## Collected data
---+---

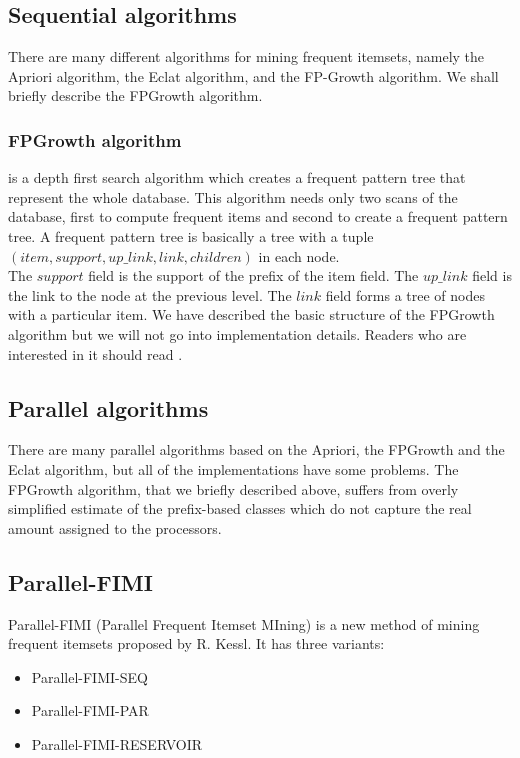\documentclass[journal]{IEEEtran/IEEEtran}
\begin{document}
\subsection{Sequential algorithms}
There are many different algorithms for mining frequent itemsets, namely the Apriori algorithm, the Eclat algorithm, and the FP-Growth algorithm. We shall briefly describe the FPGrowth algorithm.
\subsubsection*{FPGrowth algorithm} is a depth first search algorithm which creates a frequent pattern tree that represent the whole database. This algorithm needs only two scans of the database, first to compute frequent items and second to create a frequent pattern tree. A frequent pattern tree is basically a tree with a tuple $(item, support, up\_link, link, children)$ in each node. \\

The $support$ field is the support of the prefix of the item field. The $up\_link$ field is the link to the node at the previous level. The $link$ field forms a tree of nodes with a particular item. We have described the basic structure of the FPGrowth algorithm but we will not go into implementation details. Readers who are interested in it should read \cite{kessl}.
\subsection{Parallel algorithms}
There are many parallel algorithms based on the Apriori, the FPGrowth and the Eclat algorithm, but all of the implementations have some problems. The FPGrowth algorithm, that we briefly described above, suffers from overly simplified estimate of the prefix-based classes which do not capture the real amount assigned to the processors.
\subsection{Parallel-FIMI}
Parallel-FIMI (Parallel Frequent Itemset MIning) is a new method of mining frequent itemsets proposed by R. Kessl\cite{kessl}. It has three variants:
\begin{itemize}
\item Parallel-FIMI-SEQ
\item Parallel-FIMI-PAR
\item Parallel-FIMI-RESERVOIR
\end{itemize}
\end{document}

---+---

Search the data for "many". Copy every matching line.

## Answer for this exercise
There are many different algorithms for mining frequent itemsets, namely the Apriori algorithm, the Eclat algorithm, and the FP-Growth algorithm. We shall briefly describe the FPGrowth algorithm.
There are many parallel algorithms based on the Apriori, the FPGrowth and the Eclat algorithm, but all of the implementations have some problems. The FPGrowth algorithm, that we briefly described above, suffers from overly simplified estimate of the prefix-based classes which do not capture the real amount assigned to the processors.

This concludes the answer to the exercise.